Sunday Jan 5, 2014, on page A-10 of the New York Times, I read the quote of the year. Yes, as of now, 358 days remain in 2014 to top this quote, but it won't happen.
To make it more impressive as a great quote, it was a kicker, the end of a story, the last line of a journalism piece I don't know if they call it a "kicker" in other writing forms, novels, screenplays. If so, then "Nobody's perfect" was the kicker of "Some Like It Hot".
So the kicker quote comes from Fallujah, the defiant city of Iraq's Anbar Province. Nearly a decade ago Fallujah became the symbolic front line of the Iraqi insurgency when on March 31, 2004 four American security contractors from Blackwater were killed there, their corpses burnt and two of the bodies hung across the Euphrates River for the world to gasp.
Two intense battles later, the U.S. Marines took over the city in November, 2004 and the Iraqi government had it under relative control for nearly a decade. Then, the first week of 2014, it was announced that Fallujah was no longer in control of the Iraqi government but split between militant factions; including the Islamic State of Iraq and Levant (ISIL) and militias of Sunni tribes
The Jan. 5. Times article has the bylines of Yasir Ghazi (from Baghdad) and Tim Arango ( from Istanbul). But, an unnamed NYT correspondent "reporting from Anbar Province" had to get the quote of the year.

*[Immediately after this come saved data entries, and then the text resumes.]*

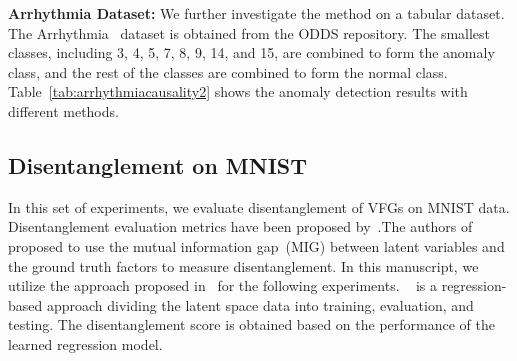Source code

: \documentclass{article} %
\begin{document}



%
%


  
\textbf{Arrhythmia Dataset: }
We further investigate the method on a tabular dataset.  The Arrhythmia~\citep{Dua:2019} dataset is  obtained from the ODDS repository. The smallest classes, including 3, 4, 5, 7, 8, 9, 14, and 15, are combined to form the anomaly class, and the rest of the classes are combined to form the normal class. Table~\ref{tab:arrhythmiacausality2} shows the anomaly detection results with different methods. 

\vspace{-0.05in}
\subsection{Disentanglement on MNIST}
\vspace{-0.05in}
In this set of experiments, we evaluate disentanglement of VFGs on MNIST data. Disentanglement evaluation metrics have been proposed by~\cite{Karaletsos2015BayesianRL, Glorot2011DomainAF, Higgins17, Kim18, Eastwood18}.The authors of~\cite{Chen18} proposed to use the mutual information gap~(MIG) between latent variables and the ground truth factors to measure disentanglement.  In this manuscript, we utilize the approach proposed in~\citet{Eastwood18}  for the following experiments. ~\cite{Eastwood18} is a regression-based approach dividing the latent space data into training, evaluation, and testing. The disentanglement score is obtained based on the performance of the learned regression model. 
\end{document}
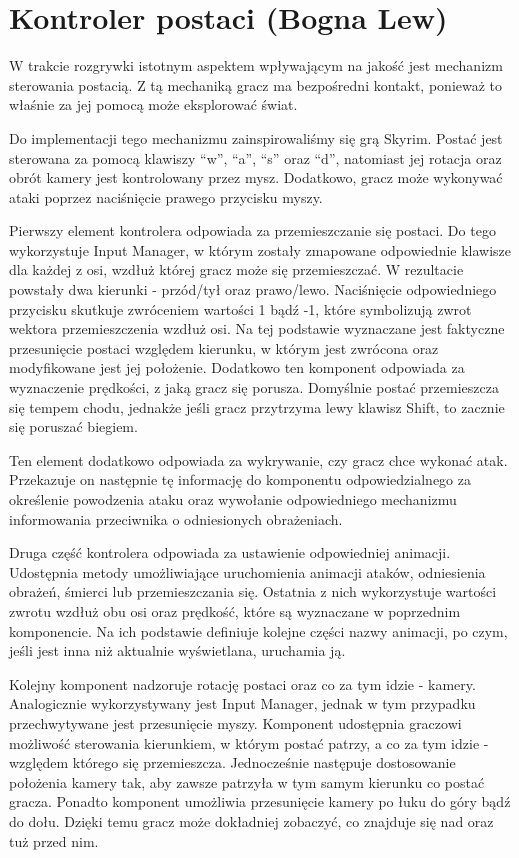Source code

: \section{Kontroler postaci (Bogna Lew)}

W trakcie rozgrywki istotnym aspektem wpływającym na jakość jest mechanizm sterowania postacią. Z tą mechaniką gracz ma
bezpośredni kontakt, ponieważ to właśnie za jej pomocą może eksplorować świat.

Do implementacji tego mechanizmu zainspirowaliśmy się grą Skyrim. Postać jest sterowana za pomocą klawiszy “w”, “a”, “s”
oraz “d”, natomiast jej rotacja oraz obrót kamery jest kontrolowany przez mysz. Dodatkowo, gracz może wykonywać ataki
poprzez naciśnięcie prawego przycisku myszy.

Pierwszy element kontrolera odpowiada za przemieszczanie się postaci. Do tego wykorzystuje Input Manager, w którym zostały
zmapowane odpowiednie klawisze dla każdej z osi, wzdłuż której gracz może się przemieszczać. W rezultacie powstały dwa
kierunki - przód/tył oraz prawo/lewo. Naciśnięcie odpowiedniego przycisku skutkuje zwróceniem wartości 1 bądź -1, które
symbolizują zwrot wektora przemieszczenia wzdłuż osi. Na tej podstawie wyznaczane jest faktyczne przesunięcie postaci
względem kierunku, w którym jest zwrócona oraz modyfikowane jest jej położenie. Dodatkowo ten komponent odpowiada za
wyznaczenie prędkości, z jaką gracz się porusza. Domyślnie postać przemieszcza się tempem chodu, jednakże jeśli gracz
przytrzyma lewy klawisz Shift, to zacznie się poruszać biegiem.

Ten element dodatkowo odpowiada za wykrywanie, czy gracz chce wykonać atak. Przekazuje on następnie tę informację do
komponentu odpowiedzialnego za określenie powodzenia ataku oraz wywołanie odpowiedniego mechanizmu informowania
przeciwnika o odniesionych obrażeniach.

Druga część kontrolera odpowiada za ustawienie odpowiedniej animacji. Udostępnia metody umożliwiające uruchomienia
animacji ataków, odniesienia obrażeń, śmierci lub przemieszczania się. Ostatnia z nich wykorzystuje wartości zwrotu wzdłuż
obu osi oraz prędkość, które są wyznaczane w poprzednim komponencie. Na ich podstawie definiuje kolejne części nazwy
animacji, po czym, jeśli jest inna niż aktualnie wyświetlana, uruchamia ją.

Kolejny komponent nadzoruje rotację postaci oraz co za tym idzie - kamery. Analogicznie wykorzystywany jest Input
Manager, jednak w tym przypadku przechwytywane jest przesunięcie myszy. Komponent udostępnia graczowi możliwość
sterowania kierunkiem, w którym postać patrzy, a co za tym idzie - względem którego się przemieszcza. Jednocześnie
następuje dostosowanie położenia kamery tak, aby zawsze patrzyła w tym samym kierunku co postać gracza. Ponadto
komponent umożliwia przesunięcie kamery po łuku do góry bądź do dołu. Dzięki temu gracz może dokładniej zobaczyć,
co znajduje się nad oraz tuż przed nim.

Here's the two last paragraphs of the story :
"A heavy firefight also erupted on the main highway linking Baghdad and Anbar, with fighters taking three tanks and other military vehicles, according to police.
"The fighters, though, apparently did not know how to use the tanks, and got out a call over a mosque's loudspeaker. "If anybody knows how to drive a tank. please come to the mosque."